Records for the exercise: Begin
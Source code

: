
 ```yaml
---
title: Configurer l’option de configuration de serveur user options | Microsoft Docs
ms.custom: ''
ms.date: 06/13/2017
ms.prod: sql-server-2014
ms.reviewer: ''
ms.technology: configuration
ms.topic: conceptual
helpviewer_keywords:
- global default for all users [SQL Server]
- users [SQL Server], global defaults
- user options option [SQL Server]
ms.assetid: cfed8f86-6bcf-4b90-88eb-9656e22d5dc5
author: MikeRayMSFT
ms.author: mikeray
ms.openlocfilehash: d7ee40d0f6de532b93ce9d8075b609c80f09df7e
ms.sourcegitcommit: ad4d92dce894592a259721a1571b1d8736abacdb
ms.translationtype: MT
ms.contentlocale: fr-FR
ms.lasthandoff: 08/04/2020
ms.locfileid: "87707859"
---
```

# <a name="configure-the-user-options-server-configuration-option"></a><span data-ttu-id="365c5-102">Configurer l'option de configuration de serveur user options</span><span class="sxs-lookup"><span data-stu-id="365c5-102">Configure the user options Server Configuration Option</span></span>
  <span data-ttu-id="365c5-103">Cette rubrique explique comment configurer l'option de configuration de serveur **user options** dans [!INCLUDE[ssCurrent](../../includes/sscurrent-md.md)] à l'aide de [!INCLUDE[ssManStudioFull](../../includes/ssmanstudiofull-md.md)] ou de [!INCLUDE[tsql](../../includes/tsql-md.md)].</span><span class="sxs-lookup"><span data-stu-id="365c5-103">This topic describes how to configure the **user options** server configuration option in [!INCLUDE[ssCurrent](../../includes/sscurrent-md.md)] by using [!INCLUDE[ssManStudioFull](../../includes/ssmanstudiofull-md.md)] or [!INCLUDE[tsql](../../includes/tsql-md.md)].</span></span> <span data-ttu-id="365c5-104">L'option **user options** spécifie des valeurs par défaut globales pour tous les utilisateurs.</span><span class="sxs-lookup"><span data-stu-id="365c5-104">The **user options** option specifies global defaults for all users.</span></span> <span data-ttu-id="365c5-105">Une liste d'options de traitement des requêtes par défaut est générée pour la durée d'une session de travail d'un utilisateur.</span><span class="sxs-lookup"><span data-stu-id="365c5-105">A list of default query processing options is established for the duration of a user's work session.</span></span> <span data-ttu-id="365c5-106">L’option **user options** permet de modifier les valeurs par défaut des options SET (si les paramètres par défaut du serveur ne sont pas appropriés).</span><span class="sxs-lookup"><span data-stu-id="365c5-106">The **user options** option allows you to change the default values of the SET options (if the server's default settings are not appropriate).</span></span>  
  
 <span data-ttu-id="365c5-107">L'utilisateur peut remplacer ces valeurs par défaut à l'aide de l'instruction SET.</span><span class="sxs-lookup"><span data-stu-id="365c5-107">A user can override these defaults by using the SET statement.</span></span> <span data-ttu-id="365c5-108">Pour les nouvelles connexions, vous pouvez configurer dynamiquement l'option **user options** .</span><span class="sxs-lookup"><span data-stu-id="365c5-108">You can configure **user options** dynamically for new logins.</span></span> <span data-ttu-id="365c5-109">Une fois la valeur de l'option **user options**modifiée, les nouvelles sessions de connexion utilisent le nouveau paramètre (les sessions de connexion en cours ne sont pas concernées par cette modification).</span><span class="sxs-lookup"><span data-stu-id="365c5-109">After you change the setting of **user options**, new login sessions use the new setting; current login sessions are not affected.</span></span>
Records for the exercise: End
- [What you have to do]: From the entries, give the number of lines where the string "author" is found, and nothing else.

- [Exercise solution]: 2